Reproduce the entries from their first line up to and including the line with "Administration > Feed Status". Leave out everything after it.
————
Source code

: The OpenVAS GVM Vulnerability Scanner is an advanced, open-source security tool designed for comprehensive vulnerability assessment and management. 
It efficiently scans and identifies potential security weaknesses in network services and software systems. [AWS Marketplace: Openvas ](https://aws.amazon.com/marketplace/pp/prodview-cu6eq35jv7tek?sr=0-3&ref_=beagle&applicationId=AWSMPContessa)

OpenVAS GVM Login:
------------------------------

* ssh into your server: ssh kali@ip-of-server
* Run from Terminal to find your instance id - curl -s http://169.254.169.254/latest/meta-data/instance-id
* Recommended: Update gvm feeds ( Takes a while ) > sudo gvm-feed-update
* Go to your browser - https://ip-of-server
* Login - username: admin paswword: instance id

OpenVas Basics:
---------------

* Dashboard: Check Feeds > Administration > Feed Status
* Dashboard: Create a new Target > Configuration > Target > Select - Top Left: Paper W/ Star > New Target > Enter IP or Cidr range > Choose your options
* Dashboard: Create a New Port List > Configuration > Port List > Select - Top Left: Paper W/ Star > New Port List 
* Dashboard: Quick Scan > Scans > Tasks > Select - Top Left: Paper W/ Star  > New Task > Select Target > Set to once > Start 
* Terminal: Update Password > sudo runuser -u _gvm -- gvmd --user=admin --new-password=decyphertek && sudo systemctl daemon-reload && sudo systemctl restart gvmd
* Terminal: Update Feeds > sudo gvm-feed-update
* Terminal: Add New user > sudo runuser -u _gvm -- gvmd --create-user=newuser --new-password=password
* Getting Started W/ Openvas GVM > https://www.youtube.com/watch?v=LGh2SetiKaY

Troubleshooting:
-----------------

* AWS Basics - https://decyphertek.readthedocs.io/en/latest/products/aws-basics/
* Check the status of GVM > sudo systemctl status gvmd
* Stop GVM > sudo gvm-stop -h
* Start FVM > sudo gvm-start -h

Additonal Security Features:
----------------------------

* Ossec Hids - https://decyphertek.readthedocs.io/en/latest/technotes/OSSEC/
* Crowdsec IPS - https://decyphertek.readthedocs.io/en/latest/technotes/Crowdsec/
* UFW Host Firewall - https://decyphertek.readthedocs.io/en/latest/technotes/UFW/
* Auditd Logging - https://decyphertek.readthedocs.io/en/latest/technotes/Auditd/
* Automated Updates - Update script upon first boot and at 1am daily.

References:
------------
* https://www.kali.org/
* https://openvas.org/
————
* [SOLUTION FOR THIS PROBLEM]
Source code

: The OpenVAS GVM Vulnerability Scanner is an advanced, open-source security tool designed for comprehensive vulnerability assessment and management. 
It efficiently scans and identifies potential security weaknesses in network services and software systems. [AWS Marketplace: Openvas ](https://aws.amazon.com/marketplace/pp/prodview-cu6eq35jv7tek?sr=0-3&ref_=beagle&applicationId=AWSMPContessa)

OpenVAS GVM Login:
------------------------------

* ssh into your server: ssh kali@ip-of-server
* Run from Terminal to find your instance id - curl -s http://169.254.169.254/latest/meta-data/instance-id
* Recommended: Update gvm feeds ( Takes a while ) > sudo gvm-feed-update
* Go to your browser - https://ip-of-server
* Login - username: admin paswword: instance id

OpenVas Basics:
---------------

* Dashboard: Check Feeds > Administration > Feed Status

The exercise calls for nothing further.